How to complete this task: Return only those lines of the records below in which "lucros" appears.
Provided data below:
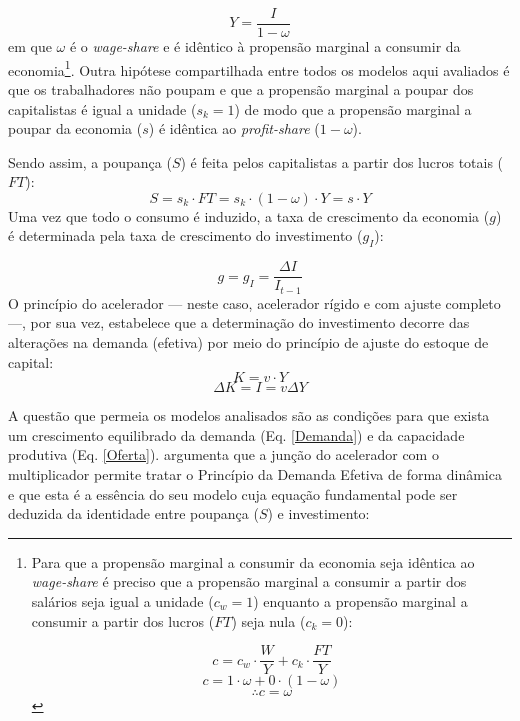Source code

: \begin{equation}
\label{Demanda}
Y = \frac{I}{1-\omega}
\end{equation}
em que $\omega$ é o \textit{wage-share} e é idêntico à propensão marginal a consumir da economia\footnote{
	Para que a propensão marginal a consumir da economia seja idêntica ao \textit{wage-share} é preciso que a propensão marginal a consumir a partir dos salários seja igual  a unidade ($c_w = 1$) enquanto a propensão marginal a consumir a partir dos lucros ($FT$) seja nula ($c_k = 0$):
	
	$$
	c = c_w\cdot \frac{W}{Y} + c_k\cdot \frac{FT}{Y}
	$$
	$$
	c = 1\cdot \omega + 0\cdot (1-\omega)
	$$
	$$
	\therefore c = \omega
	$$
	
}.
Outra hipótese compartilhada entre todos os modelos aqui avaliados é que os trabalhadores não poupam e que a propensão marginal a poupar dos capitalistas é igual a unidade ($s_k = 1$) de modo que a propensão marginal a poupar da economia ($s$) é idêntica ao \textit{profit-share} ($1-\omega$).

Sendo assim, a poupança ($S$) é feita pelos capitalistas a partir dos lucros totais ($FT$):
$$
S = s_k\cdot FT = s_k\cdot (1-\omega)\cdot Y = s\cdot Y
$$
Uma vez que todo o consumo é induzido, a taxa de crescimento da economia ($g$) é determinada pela taxa de crescimento do investimento ($g_I$):

\begin{equation}
\label{crescimento_efetivo}
	g = g_I =  \frac{\Delta I}{I_{t-1}}
\end{equation}
O princípio do acelerador --- neste caso, acelerador rígido e com ajuste completo ---, por sua vez, estabelece que a determinação do investimento decorre das alterações na demanda (efetiva) por meio do princípio de ajuste do estoque de capital:
$$
K = v\cdot Y
$$
\begin{equation}
\Delta K = I = v\Delta Y
\end{equation}


A questão que permeia os modelos analisados são as condições para que exista um crescimento equilibrado da demanda (Eq. \ref{Demanda}) e da capacidade produtiva (Eq. \ref{Oferta}). 
\textcite{harrod_essay_1939} argumenta que a junção do acelerador com o multiplicador permite tratar o Princípio da Demanda Efetiva de forma dinâmica e que esta é a essência do seu modelo cuja equação fundamental pode ser deduzida da identidade entre poupança ($S$) e investimento:

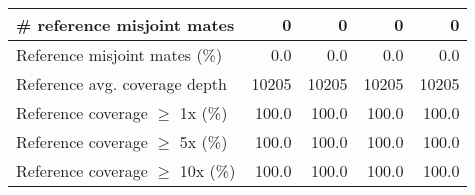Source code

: \documentclass[12pt,a4paper]{article}
\begin{document}
\begin{table}[ht]
\begin{center}
\begin{tabular}{|l*{4}{|r}|}
\# reference misjoint mates & 0 & 0 & 0 & 0 \\ \hline
Reference misjoint mates (\%) & 0.0 & 0.0 & 0.0 & 0.0 \\ \hline
Reference avg. coverage depth & 10205 & 10205 & 10205 & 10205 \\ \hline
Reference coverage $\geq$ 1x (\%) & 100.0 & 100.0 & 100.0 & 100.0 \\ \hline
Reference coverage $\geq$ 5x (\%) & 100.0 & 100.0 & 100.0 & 100.0 \\ \hline
Reference coverage $\geq$ 10x (\%) & 100.0 & 100.0 & 100.0 & 100.0 \\ \hline
\end{tabular}
\end{center}
\end{table}
\end{document}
End of Provided data.
Completed task:
	Para que a propensão marginal a consumir da economia seja idêntica ao \textit{wage-share} é preciso que a propensão marginal a consumir a partir dos salários seja igual  a unidade ($c_w = 1$) enquanto a propensão marginal a consumir a partir dos lucros ($FT$) seja nula ($c_k = 0$):
Sendo assim, a poupança ($S$) é feita pelos capitalistas a partir dos lucros totais ($FT$):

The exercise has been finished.